Fransız Yazar Bernardin De Saint-Pierre, Paul ile Virginie adlı kısa romanında okuyucularına kardeş gibi büyümüş iki genç aşığın saf sevgisini betimler. Pierre dokunaklı hikayeyi anlatırken hem hayatın acımasızlığına hem de doğanın insan için en huzurlu ve en faydalı yer olduğuna değinir. Aşkın ve yaşamın dayanılmaz ağırlığını bulacağınız alıntıları sizler için derledik. Keyifli okumalar!
“Siz o Avrupalılarsınız ki çocukluğunuzdan beri kafanızı mutluluk kavramıyla ilgili yanlış birtakım düşüncelerle doldurmuşsunuzdur. Doğanın insana bu kadar istek ve bu kadar zevk verebileceğini asla anlayamazsınız. Sizin ruhunuz insan bilgisinin dar çerçevesi içinde yalancı zevklerin çok geçmeden sınırına erer.
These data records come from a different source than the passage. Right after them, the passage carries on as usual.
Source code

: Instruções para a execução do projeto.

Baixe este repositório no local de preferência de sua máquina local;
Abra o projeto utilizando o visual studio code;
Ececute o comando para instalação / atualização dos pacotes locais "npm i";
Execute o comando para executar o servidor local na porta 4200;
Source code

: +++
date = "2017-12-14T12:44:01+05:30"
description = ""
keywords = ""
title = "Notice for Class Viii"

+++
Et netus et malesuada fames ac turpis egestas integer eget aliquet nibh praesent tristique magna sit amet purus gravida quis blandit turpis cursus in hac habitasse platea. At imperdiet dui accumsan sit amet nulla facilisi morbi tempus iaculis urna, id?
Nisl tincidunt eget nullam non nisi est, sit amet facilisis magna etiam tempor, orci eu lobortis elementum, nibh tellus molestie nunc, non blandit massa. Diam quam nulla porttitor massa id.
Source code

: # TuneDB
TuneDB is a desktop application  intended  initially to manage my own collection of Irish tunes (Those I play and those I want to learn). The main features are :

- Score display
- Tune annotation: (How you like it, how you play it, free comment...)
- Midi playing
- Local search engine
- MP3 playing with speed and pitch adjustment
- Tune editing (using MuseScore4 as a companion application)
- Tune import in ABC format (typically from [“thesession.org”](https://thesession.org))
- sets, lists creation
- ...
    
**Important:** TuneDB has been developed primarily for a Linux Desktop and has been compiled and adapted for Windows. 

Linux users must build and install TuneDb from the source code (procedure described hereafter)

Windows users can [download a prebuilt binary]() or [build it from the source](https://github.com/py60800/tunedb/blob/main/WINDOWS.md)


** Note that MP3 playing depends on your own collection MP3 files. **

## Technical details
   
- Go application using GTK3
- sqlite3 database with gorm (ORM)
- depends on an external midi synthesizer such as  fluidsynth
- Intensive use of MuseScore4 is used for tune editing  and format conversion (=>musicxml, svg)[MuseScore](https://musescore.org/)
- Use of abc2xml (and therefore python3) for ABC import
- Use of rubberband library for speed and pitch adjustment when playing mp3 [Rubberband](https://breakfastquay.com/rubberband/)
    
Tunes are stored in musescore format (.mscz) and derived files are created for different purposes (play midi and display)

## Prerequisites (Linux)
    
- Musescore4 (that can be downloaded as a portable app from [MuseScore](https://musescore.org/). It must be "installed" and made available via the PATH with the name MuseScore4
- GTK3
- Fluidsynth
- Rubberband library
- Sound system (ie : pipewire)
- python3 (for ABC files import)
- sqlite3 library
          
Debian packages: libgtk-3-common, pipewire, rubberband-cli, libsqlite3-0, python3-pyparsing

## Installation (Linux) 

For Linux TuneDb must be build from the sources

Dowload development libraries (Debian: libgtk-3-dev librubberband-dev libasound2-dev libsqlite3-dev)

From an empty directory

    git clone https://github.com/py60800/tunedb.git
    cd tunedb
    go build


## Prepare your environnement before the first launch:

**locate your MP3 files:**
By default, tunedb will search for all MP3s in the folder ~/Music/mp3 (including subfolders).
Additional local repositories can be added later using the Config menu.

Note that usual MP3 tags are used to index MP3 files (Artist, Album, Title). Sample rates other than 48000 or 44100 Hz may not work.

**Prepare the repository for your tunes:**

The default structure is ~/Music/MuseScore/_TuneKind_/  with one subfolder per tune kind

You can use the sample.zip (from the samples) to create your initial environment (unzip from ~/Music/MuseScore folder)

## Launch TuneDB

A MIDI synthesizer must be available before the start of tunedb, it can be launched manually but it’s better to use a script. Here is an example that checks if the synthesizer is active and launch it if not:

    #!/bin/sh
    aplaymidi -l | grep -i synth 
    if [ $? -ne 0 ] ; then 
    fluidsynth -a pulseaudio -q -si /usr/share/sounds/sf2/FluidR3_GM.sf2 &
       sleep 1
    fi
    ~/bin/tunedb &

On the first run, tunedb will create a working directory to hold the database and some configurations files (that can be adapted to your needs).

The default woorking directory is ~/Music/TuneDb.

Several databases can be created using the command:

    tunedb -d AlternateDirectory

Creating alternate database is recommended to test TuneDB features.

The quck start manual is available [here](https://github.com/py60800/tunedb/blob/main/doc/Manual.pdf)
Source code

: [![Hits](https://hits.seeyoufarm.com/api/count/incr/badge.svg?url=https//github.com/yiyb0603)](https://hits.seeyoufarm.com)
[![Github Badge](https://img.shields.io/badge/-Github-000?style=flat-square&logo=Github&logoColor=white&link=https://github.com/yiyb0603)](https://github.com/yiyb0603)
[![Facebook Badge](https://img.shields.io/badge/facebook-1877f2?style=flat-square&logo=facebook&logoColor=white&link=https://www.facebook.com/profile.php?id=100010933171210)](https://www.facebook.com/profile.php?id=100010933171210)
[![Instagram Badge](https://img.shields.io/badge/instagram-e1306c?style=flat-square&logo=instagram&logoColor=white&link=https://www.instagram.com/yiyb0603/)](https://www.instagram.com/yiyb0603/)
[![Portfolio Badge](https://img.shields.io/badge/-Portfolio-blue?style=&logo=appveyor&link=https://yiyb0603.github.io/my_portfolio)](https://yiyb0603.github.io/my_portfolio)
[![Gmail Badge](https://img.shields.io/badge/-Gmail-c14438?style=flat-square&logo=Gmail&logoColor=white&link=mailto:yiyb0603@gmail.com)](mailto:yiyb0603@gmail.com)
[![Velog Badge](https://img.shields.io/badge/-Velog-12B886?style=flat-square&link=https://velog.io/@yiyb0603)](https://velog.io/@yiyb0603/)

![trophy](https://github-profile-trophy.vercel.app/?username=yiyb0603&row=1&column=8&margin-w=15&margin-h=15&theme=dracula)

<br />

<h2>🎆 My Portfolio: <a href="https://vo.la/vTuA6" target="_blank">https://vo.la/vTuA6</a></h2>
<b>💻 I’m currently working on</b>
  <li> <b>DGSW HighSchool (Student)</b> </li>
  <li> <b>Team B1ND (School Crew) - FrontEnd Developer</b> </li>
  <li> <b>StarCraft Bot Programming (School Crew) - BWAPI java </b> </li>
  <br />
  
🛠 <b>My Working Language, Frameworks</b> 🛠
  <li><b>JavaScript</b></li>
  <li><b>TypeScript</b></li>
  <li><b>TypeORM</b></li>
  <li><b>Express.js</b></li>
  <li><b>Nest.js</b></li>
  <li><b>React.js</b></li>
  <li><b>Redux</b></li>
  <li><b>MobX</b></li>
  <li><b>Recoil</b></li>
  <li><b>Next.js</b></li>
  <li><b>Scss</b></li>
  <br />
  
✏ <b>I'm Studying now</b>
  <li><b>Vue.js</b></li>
Fakat doğa ve gönül kaynağı tükenmez.” (s. 18)
“Kuşkusuz insanın bilgi ve sanata sıkı bağlanışları aşkın hazlarını tatmak isteğinden doğduğu gibi bunun yokluğu da her yokluğa katlanmayı öğreten felsefeyi doğurmuştur.” (s. 30)
“Başkalarının mutluluğunu da hesaba katmadıkça,” diyordu, “insan mutlu olamaz.” (s. 37)
“Ağaçların arasında gözden yitirsem bile, seni bulabilmek için görmem gerekmez, senin geçtiğin yollarda, oturduğun çimenlerde, havada senden adını koyamadığım bir şeyler kalır bana ve sana yaklaştıkça tüm duygularım şenlenir varlığınla.” (s.39)
“Unutma, erdemli olanı eylemekten başka bir amacı yok yeryüzündeki ikametimizin.” (s. 42)
“Gitmek için bunca sebep düşündünüz de kalmak için bir tane bile gelmedi mi aklınıza?“ (s. 55)
“Mutluluk tasvirleri bize keyif verir elbet ama bize bir şeyler öğretenler, felaketlerin tasviridir.” (s. 58)
“Yalnızlık, toplumsal hayatın ıstıraplarından uzaklaştırarak, insanı tabiata özgü mutluluğa kısmen geri döndürür… yalnızlıkta, ruh kendine sıkıntı veren yabancı sanrılardan kurtulur; kendi varlığından, tabiattan ve yaratıcısından gelen sade duygulara yeniden kavuşur.” (s. 68)
“Bir devletin refahı daima vatandaşlarının refahına ve eşitliğine bağlıdır, zengin bir azınlığın varlığına değil.” (s. 82)
“O yüzden okuyun çocuğum. Bizden önceki bir dönemde yaşayıp yazmış olan bilgeler kaderin patikalarından bizden önce geçmiş yolculardır, her şey bizi terk ettiğinde, elimizden tutar ve refakatlerini sunarlar bize. İyi bir kitap, iyi bir arkadaştır da.” (s. 86)
“Bütün duygulu ve üzüntülü insanlar için bu, böyledir. Onlar bir içgüdüyle en uzak ve en yabanıl yerlere sığınırlar. Sanki kayalar talihsizliğe karşı birer kaledir ve sanki doğanın sessizliği onların ruhundaki uğursuz fırtınayı dindirmeye yarayacaktır.”
“Burada yoksul ve bilinmeyerek yaşamak koşuluyla en mutlu bir yaşamı bile kim ister? insanlar ancak krallarını, büyük adamların serüvenleri gibi hiç kimsenin işine yaramayacak şeyleri öğrenmek isterler.”
“Ben yalnızlığı kalabalıkta bile o kadar gerekli görürüm ki ne türlü olursa olsun, herhangi bir duyguda onsuz sürekli bir zevk bulmak bana olanaksız görünür. Bence kalabalıkta bile insan kendi dünyasına dalıp gitmezse bu zevke ulaşamayacağı gibi, yaşamını herhangi temelli bir ilkeye göre ayarlamayı da başaramaz.”